I’ve noticed that all vendors of predictive maintenance products and services make the same claims when it comes to preventing breakdowns. So, how can you determine what’s real and what’s not? In a series of blog posts, I’ll point out what’s important when assessing the correct solution for manufacturing organizations.
First and Foremost: Accuracy, Early Warnings and False Alarms
Almost all predictive maintenance solutions use only one mechanism for detecting failure — anomaly detection. Aspen Mtell® uses two mechanisms: anomaly and precise failure detection. Where anomaly detection can work, precise failure detection works earlier and more accurately and is essential for the best performing predictive maintenance solution.
However, the quality of data processing is paramount for a full, effective solution. You’ve heard the adage, “garbage in, garbage out,” which is problematic for many solutions. A number of factors contribute to solution competence. First is data preparation — how the data are conditioned to ensure only the good and all the good data enter the solution set for analytical analysis. During the process of resolving normal behavior using archived data, some leading solutions throw away up to 70% of incoming data, not knowing if it’s good or bad data.
Examining Outliers in the Data
A user can visually identify simple outliers by examining all the trend lines for one machine on a multivariable chart, which may have 50 to 100 individual sensor trends. Data occurring around an outlier could be good or bad. For example, if the large spike in wind turbine gearbox torque occurred when a gear tooth sheared off, the “outlier” was actually a real failure and very valuable information. The simplest but most error-prone method uses a rubber-band cursor to “stripe” and remove all the data from all the sensor trends in an arbitrarily chosen time period before and after the outlier. This occurs without the user understanding that the removed data actually includes good data. Consequently, the resulting reduced training data seriously limits accuracy, increases false alarms, and decreases lead time warnings of impending failures.
Superior solutions condition all archived training data algorithmically for a true understanding of the quality of the combination of all data streams at all times.

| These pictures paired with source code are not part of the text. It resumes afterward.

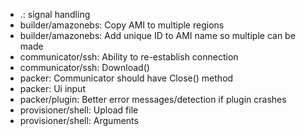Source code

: * .: signal handling
* builder/amazonebs: Copy AMI to multiple regions
* builder/amazonebs: Add unique ID to AMI name so multiple can be made
* communicator/ssh: Ability to re-establish connection
* communicator/ssh: Download()
* packer: Communicator should have Close() method
* packer: Ui input
* packer/plugin: Better error messages/detection if plugin crashes
* provisioner/shell: Upload file
* provisioner/shell: Arguments
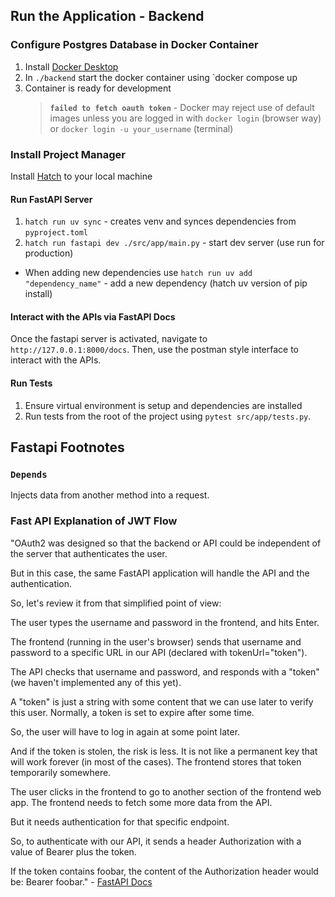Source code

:## Run the Application - Backend

### Configure Postgres Database in Docker Container

1. Install [Docker Desktop](https://www.docker.com/products/docker-desktop/)
2. In `./backend` start the docker container using `docker compose up
3. Container is ready for development
   > **`failed to fetch oauth token`** - Docker may reject use of default images unless you are logged in with `docker login` (browser way) or `docker login -u your_username` (terminal)

### Install Project Manager

Install [Hatch](https://hatch.pypa.io/latest/) to your local machine

#### Run FastAPI Server

1. `hatch run uv sync` - creates venv and synces dependencies from `pyproject.toml`
2. `hatch run fastapi dev ./src/app/main.py` - start dev server (use run for production)

- When adding new dependencies use `hatch run uv add "dependency_name"` - add a new dependency (hatch uv version of pip install)

#### Interact with the APIs via FastAPI Docs

Once the fastapi server is activated, navigate to `http://127.0.0.1:8000/docs`. Then, use the postman style interface to interact with the APIs.

#### Run Tests

1. Ensure virtual environment is setup and dependencies are installed
2. Run tests from the root of the project using `pytest src/app/tests.py`.

## Fastapi Footnotes

### `Depends`

Injects data from another method into a request.

### Fast API Explanation of JWT Flow

"OAuth2 was designed so that the backend or API could be independent of the server that authenticates the user.

But in this case, the same FastAPI application will handle the API and the authentication.

So, let's review it from that simplified point of view:

The user types the username and password in the frontend, and hits Enter.

The frontend (running in the user's browser) sends that username and password to a specific URL in our API (declared with tokenUrl="token").

The API checks that username and password, and responds with a "token" (we haven't implemented any of this yet).

A "token" is just a string with some content that we can use later to verify this user.
Normally, a token is set to expire after some time.

So, the user will have to log in again at some point later.

And if the token is stolen, the risk is less. It is not like a permanent key that will work forever (in most of the cases).
The frontend stores that token temporarily somewhere.

The user clicks in the frontend to go to another section of the frontend web app.
The frontend needs to fetch some more data from the API.

But it needs authentication for that specific endpoint.

So, to authenticate with our API, it sends a header Authorization with a value of Bearer plus the token.

If the token contains foobar, the content of the Authorization header would be: Bearer foobar." - [FastAPI Docs](https://fastapi.tiangolo.com/tutorial/security/first-steps/#the-password-flow)
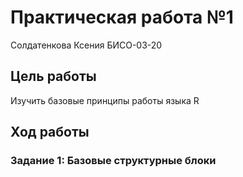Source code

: # Практическая работа №1
Солдатенкова Ксения БИСО-03-20

## Цель работы

Изучить базовые принципы работы языка R

## Ход работы

### Задание 1: Базовые структурные блоки
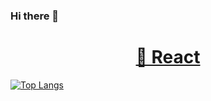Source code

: ### Hi there 👋
<h1 align="center">
    <a href="https://pt-br.reactjs.org/">🔗 React</a>
</h1>

[![Top Langs](https://github-readme-stats.vercel.app/api/top-langs/?username=diogozura&layout=compact)](https://github.com/diogozura/github-readme-stats)

<!--
**Diogozura/Diogozura** is a ✨ _special_ ✨ repository because its `README.md` (this file) appears on your GitHub profile.

Here are some ideas to get you started:

- 🔭 I’m currently working on ...
- 🌱 I’m currently learning ...
- 👯 I’m looking to collaborate on ...
- 🤔 I’m looking for help with ...
- 💬 Ask me about ...
- 📫 How to reach me: ...
- 😄 Pronouns: ...
- ⚡ Fun fact: ...
-->
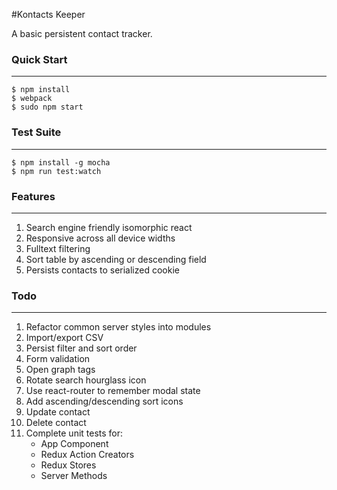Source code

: #Kontacts Keeper

A basic persistent contact tracker.

### Quick Start

---

    $ npm install
    $ webpack
    $ sudo npm start 

### Test Suite

---

    $ npm install -g mocha
    $ npm run test:watch

### Features

---

1. Search engine friendly isomorphic react
2. Responsive across all device widths
3. Fulltext filtering
4. Sort table by ascending or descending field
5. Persists contacts to serialized cookie

### Todo

---

1. Refactor common server styles into modules
2. Import/export CSV
3. Persist filter and sort order
4. Form validation
5. Open graph tags
6. Rotate search hourglass icon
7. Use react-router to remember modal state
8. Add ascending/descending sort icons
9. Update contact
10. Delete contact
11. Complete unit tests for:
    - App Component 
    - Redux Action Creators
    - Redux Stores
    - Server Methods
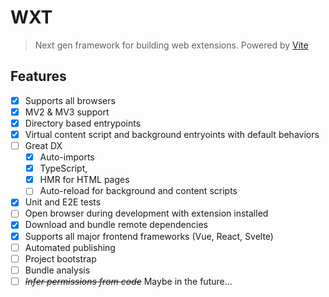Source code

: # WXT

> Next gen framework for building web extensions. Powered by [Vite](https://vitejs.dev/)

## Features

- [x] Supports all browsers
- [x] MV2 & MV3 support
- [x] Directory based entrypoints
- [x] Virtual content script and background entryoints with default behaviors
- [ ] Great DX
  - [x] Auto-imports
  - [x] TypeScript,
  - [x] HMR for HTML pages
  - [ ] Auto-reload for background and content scripts
- [x] Unit and E2E tests
- [ ] Open browser during development with extension installed
- [x] Download and bundle remote dependencies
- [x] Supports all major frontend frameworks (Vue, React, Svelte)
- [ ] Automated publishing
- [ ] Project bootstrap
- [ ] Bundle analysis
- [ ] ~~_Infer permissions from code_~~ Maybe in the future...
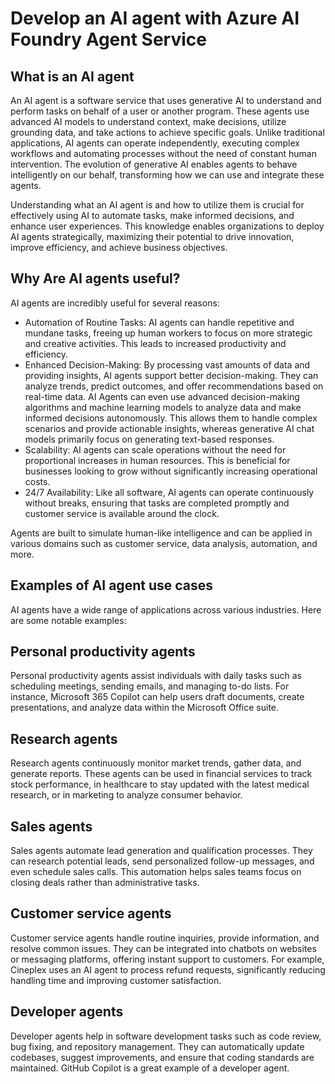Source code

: #  Develop an AI agent with Azure AI Foundry Agent Service

## What is an AI agent

An AI agent is a software service that uses generative AI to understand and perform tasks on behalf of a user or another program. These agents use advanced AI models to understand context, make decisions, utilize grounding data, and take actions to achieve specific goals. Unlike traditional applications, AI agents can operate independently, executing complex workflows and automating processes without the need of constant human intervention. The evolution of generative AI enables agents to behave intelligently on our behalf, transforming how we can use and integrate these agents.

Understanding what an AI agent is and how to utilize them is crucial for effectively using AI to automate tasks, make informed decisions, and enhance user experiences. This knowledge enables organizations to deploy AI agents strategically, maximizing their potential to drive innovation, improve efficiency, and achieve business objectives.

## Why Are AI agents useful?

AI agents are incredibly useful for several reasons:

- Automation of Routine Tasks: AI agents can handle repetitive and mundane tasks, freeing up human workers to focus on more strategic and creative activities. This leads to increased productivity and efficiency.
- Enhanced Decision-Making: By processing vast amounts of data and providing insights, AI agents support better decision-making. They can analyze trends, predict outcomes, and offer recommendations based on real-time data. AI Agents can even use advanced decision-making algorithms and machine learning models to analyze data and make informed decisions autonomously. This allows them to handle complex scenarios and provide actionable insights, whereas generative AI chat models primarily focus on generating text-based responses.
- Scalability: AI agents can scale operations without the need for proportional increases in human resources. This is beneficial for businesses looking to grow without significantly increasing operational costs.
- 24/7 Availability: Like all software, AI agents can operate continuously without breaks, ensuring that tasks are completed promptly and customer service is available around the clock.

Agents are built to simulate human-like intelligence and can be applied in various domains such as customer service, data analysis, automation, and more.

## Examples of AI agent use cases
AI agents have a wide range of applications across various industries. Here are some notable examples:

## Personal productivity agents
Personal productivity agents assist individuals with daily tasks such as scheduling meetings, sending emails, and managing to-do lists. For instance, Microsoft 365 Copilot can help users draft documents, create presentations, and analyze data within the Microsoft Office suite.

## Research agents
Research agents continuously monitor market trends, gather data, and generate reports. These agents can be used in financial services to track stock performance, in healthcare to stay updated with the latest medical research, or in marketing to analyze consumer behavior.

## Sales agents
Sales agents automate lead generation and qualification processes. They can research potential leads, send personalized follow-up messages, and even schedule sales calls. This automation helps sales teams focus on closing deals rather than administrative tasks.

## Customer service agents
Customer service agents handle routine inquiries, provide information, and resolve common issues. They can be integrated into chatbots on websites or messaging platforms, offering instant support to customers. For example, Cineplex uses an AI agent to process refund requests, significantly reducing handling time and improving customer satisfaction.

## Developer agents
Developer agents help in software development tasks such as code review, bug fixing, and repository management. They can automatically update codebases, suggest improvements, and ensure that coding standards are maintained. GitHub Copilot is a great example of a developer agent.
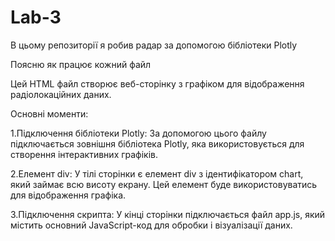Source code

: # Lab-3
В цьому репозиторії я робив радар за допомогою бібліотеки Plotly

Поясню як працює кожний файл



Цей HTML файл створює веб-сторінку з графіком для відображення радіолокаційних даних. 

Основні моменти:

1.Підключення бібліотеки Plotly: За допомогою цього файлу підключається зовнішня бібліотека Plotly, яка використовується для створення інтерактивних графіків.

2.Елемент div: У тілі сторінки є елемент div з ідентифікатором chart, який займає всю висоту екрану. Цей елемент буде використовуватись для відображення графіка.

3.Підключення скрипта: У кінці сторінки підключається файл app.js, який містить основний JavaScript-код для обробки і візуалізації даних.

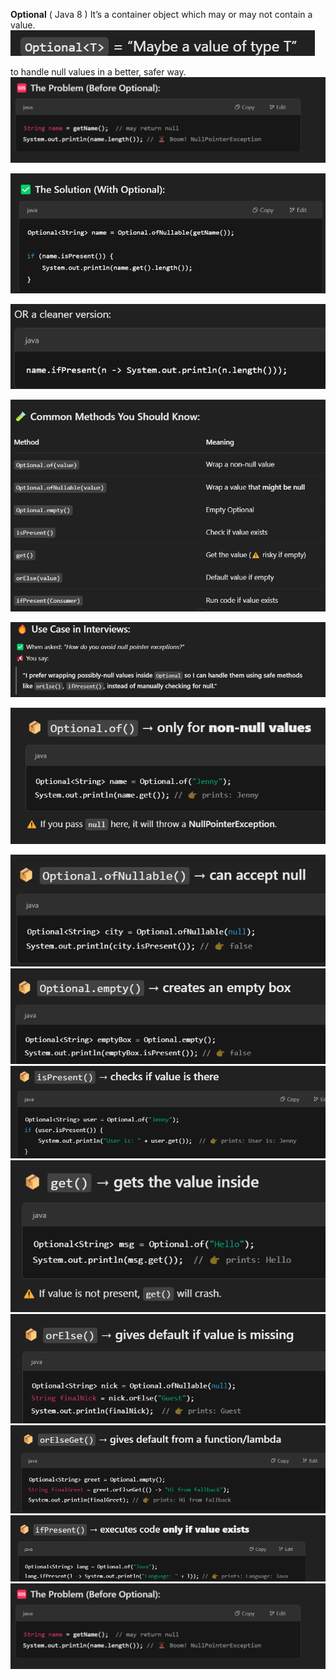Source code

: **Optional**  ( Java 8 )
It’s a container object which may or may not contain a value.
![alt text](image-3.png)

to handle null values in a better, safer way.
![alt text](image-14.png)

![alt text](image-1.png)

![alt text](image-2.png)

![alt text](image-5.png)

![alt text](image-4.png)

![alt text](image-6.png)

![alt text](image-7.png)
![alt text](image-8.png)
![alt text](image-9.png)
![alt text](image-10.png)
![alt text](image-11.png)
![alt text](image-12.png)
![alt text](image-13.png)
![alt text](image-14.png)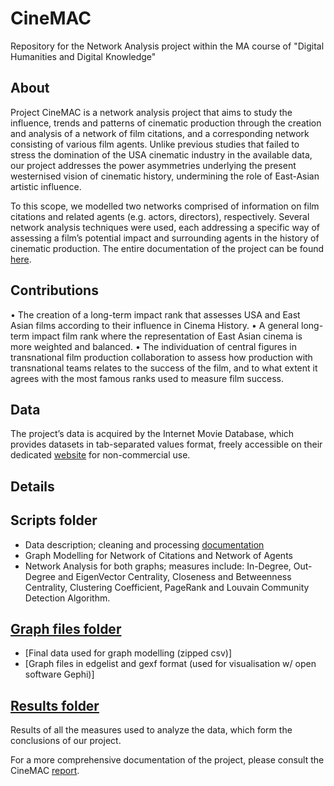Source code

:# CineMAC
Repository for the Network Analysis project within the MA course of "Digital Humanities and Digital Knowledge"


## About <a name = "about"></a>

Project CineMAC is a network analysis project that aims to study the influence, trends and patterns of cinematic production through the creation and analysis of a network of film citations, and a corresponding network consisting of various film agents. Unlike previous studies that failed to stress the domination of the USA cinematic industry in the available data, our project addresses the power asymmetries underlying the present westernised vision of cinematic history, undermining the role of East-Asian artistic influence.

To this scope, we modelled two networks comprised of information on film citations and related agents (e.g. actors, directors), respectively.  Several network analysis techniques were used, each addressing a specific way of assessing a film’s potential impact and surrounding agents in the history of cinematic production. 
The entire documentation of the project can be found <a href="https://github.com/NetworkAnalysis-CineMAC/CineMAC/blob/main/Cinemac.pdf"> here</a>.


## Contributions

• The creation of a long-term impact rank that assesses USA and East Asian films according to their influence in Cinema History.
• A general long-term impact film rank where the representation of East Asian cinema is more weighted and balanced.
• The individuation of central figures in transnational film production collaboration to assess how production with transnational teams relates to the success of the film, and to what extent it agrees with the most famous ranks used to measure film success.


 ## Data
The project’s data is acquired by the Internet Movie Database, which provides datasets in tab-separated values format, freely accessible on their dedicated <a href="https://developer.imdb.com/non-commercial-datasets/">website</a> for non-commercial use.

## Details
## Scripts folder

+ Data description; cleaning and processing <a href="https://github.com/NetworkAnalysis-CineMAC/CineMAC/blob/main/src/scripts/merging_chloe.ipynb">documentation</a>
+ Graph Modelling for Network of Citations and Network of Agents
+ Network Analysis for both graphs; measures include: In-Degree, Out-Degree and EigenVector Centrality, Closeness and Betweenness Centrality, Clustering Coefficient, PageRank and Louvain Community Detection Algorithm.
  
## <a href="https://github.com/NetworkAnalysis-CineMAC/CineMAC/tree/main/src/graph_files">Graph files folder</a>

+ [Final data used for graph modelling (zipped csv)]
+ [Graph files in edgelist and gexf format (used for visualisation w/ open software Gephi)]

## <a href="https://github.com/NetworkAnalysis-CineMAC/CineMAC/tree/main/src/results">Results folder</a>
Results of all the measures used to analyze the data, which form the conclusions of our project.

For a more comprehensive documentation of the project, please consult the CineMAC <a href="https://github.com/NetworkAnalysis-CineMAC/CineMAC/blob/main/Cinemac.pdf">report<a>.

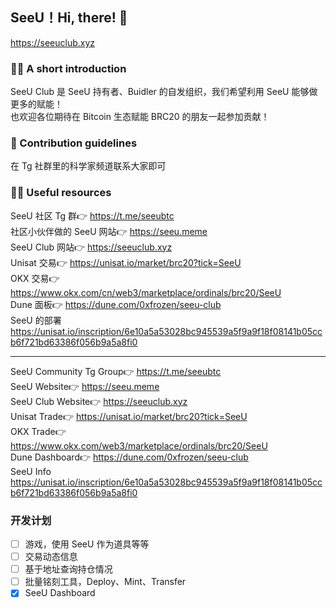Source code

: ## SeeU！Hi, there! 👋

https://seeuclub.xyz

<!--

**Here are some ideas to get you started:**

🙋‍♀️ A short introduction - what is your organization all about?
🌈 Contribution guidelines - how can the community get involved?
👩‍💻 Useful resources - where can the community find your docs? Is there anything else the community should know?
🍿 Fun facts - what does your team eat for breakfast?
🧙 Remember, you can do mighty things with the power of [Markdown](https://docs.github.com/github/writing-on-github/getting-started-with-writing-and-formatting-on-github/basic-writing-and-formatting-syntax)
-->

### 🙋‍♀️ A short introduction  

SeeU Club 是 SeeU 持有者、Buidler 的自发组织，我们希望利用 SeeU 能够做更多的赋能！  
也欢迎各位期待在 Bitcoin 生态赋能 BRC20 的朋友一起参加贡献！

### 🌈 Contribution guidelines

在 Tg 社群里的科学家频道联系大家即可

### 👩‍💻 Useful resources

SeeU 社区 Tg 群👉 https://t.me/seeubtc  
社区小伙伴做的 SeeU 网站👉 https://seeu.meme  
SeeU Club 网站👉 https://seeuclub.xyz  
Unisat 交易👉 https://unisat.io/market/brc20?tick=SeeU  
OKX 交易👉 https://www.okx.com/cn/web3/marketplace/ordinals/brc20/SeeU  
Dune 面板👉 https://dune.com/0xfrozen/seeu-club  
SeeU 的部署 https://unisat.io/inscription/6e10a5a53028bc945539a5f9a9f18f08141b05ccb6f721bd63386f056b9a5a8fi0

---

SeeU Community Tg Group👉 https://t.me/seeubtc  
SeeU Website👉 https://seeu.meme  
SeeU Club Website👉 https://seeuclub.xyz  
Unisat Trade👉 https://unisat.io/market/brc20?tick=SeeU  
OKX Trade👉 https://www.okx.com/web3/marketplace/ordinals/brc20/SeeU  
Dune Dashboard👉 https://dune.com/0xfrozen/seeu-club  
SeeU Info https://unisat.io/inscription/6e10a5a53028bc945539a5f9a9f18f08141b05ccb6f721bd63386f056b9a5a8fi0



### 开发计划
- [ ] 游戏，使用 SeeU 作为道具等等
- [ ] 交易动态信息
- [ ] 基于地址查询持仓情况
- [ ] 批量铭刻工具，Deploy、Mint、Transfer
- [x] SeeU Dashboard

The process amalgamates all the data streams (say 50-100) into a single line “probability waveform” that shows the probability of failure at every point in time through the training data. Normal behavior in such a chart is the trend line hovering very close to zero. Where behavior deviates from normal conditions, spurious motion in the trend line shows it clearly.
By introducing the timestamps of failure work orders, a user can precisely match the behavior excursions to actual failures and measure the exact time-to-failure and remove them for separate processing. Some remaining excursions do not match failures show errant, perhaps unexplained manufacturing process conditions that compromise good data. Removing these ensures the calculation of normal behavior is not compromised by errant process behavior.
So, now you can see that intelligent striping across the pre-processed data in the probability waveform is very different to striping raw data feeds: intelligent striping is far more accurate and retains all the good data. Removing unexplained process deviations and real failures assures remaining data are all near zero probability of failure and are all meaningful and usable representations of normal behavior. The probability process removes all the guesses and estimates offered in alternative solutions.
Also, because this exercise detects the precise failure patterns for a particular work order, the patterns may be easily linked to the exact root cause; the cause code in the enterprise asset management (EAM) system. Next time the alert is dispatched, you know exactly WHEN failure will happen and HOW it will happen. You can include WHAT action to take to prevent failure, whether that is adjusting a process to avoid degradation or scheduling service before failure occurs. That insight and the early warning assures you the time to act safely under full control.
Predicting Precise Failures
Most solutions do not execute precise failure detection — they only perform what’s called anomaly detection. Simply put, anomaly detection inspects incoming data, asking, “Is this normal?” Obviously, accuracy depends on the precision of normal behavior definition; poor definition means many false alarms, especially during early application commissioning when inferior predictive maintenance solutions simply block errant alarms without improving detection accuracy. In fact, such endless indiscriminate “tuning” of alarm suppression thresholds desensitizes the solution so much that it will suppress real alerts.
While anomaly detection is actually a good technique to detect deviations from normal, it is not as early or as accurate as precise failure pattern detection. It is extremely useful to indicate and send alarms for abnormal deviations. The intrinsic issue is how to decide if the deviation is an actual failure or a change in the process and what to do in either case.
Consequently, after an anomaly alarm most solutions require intense scrutiny by experts to understand if the alarm reflects a new normal or a real failure — a process that may take days or weeks. Worse, those solutions have no simple mechanism to adjust or change the data processing to stop the incumbent false alarms happening again. Manufacturing processes always change over time. You can get process drift, changes in ambient temperatures, new product and process campaigns, winter and summer modes, and so on. Select an accurate early warning solution where you can simply and easily maintain accuracy: e.g., a simple point-and-click ensures the application stays consistent with a changing manufacturing process and dispatches minimal false alarms.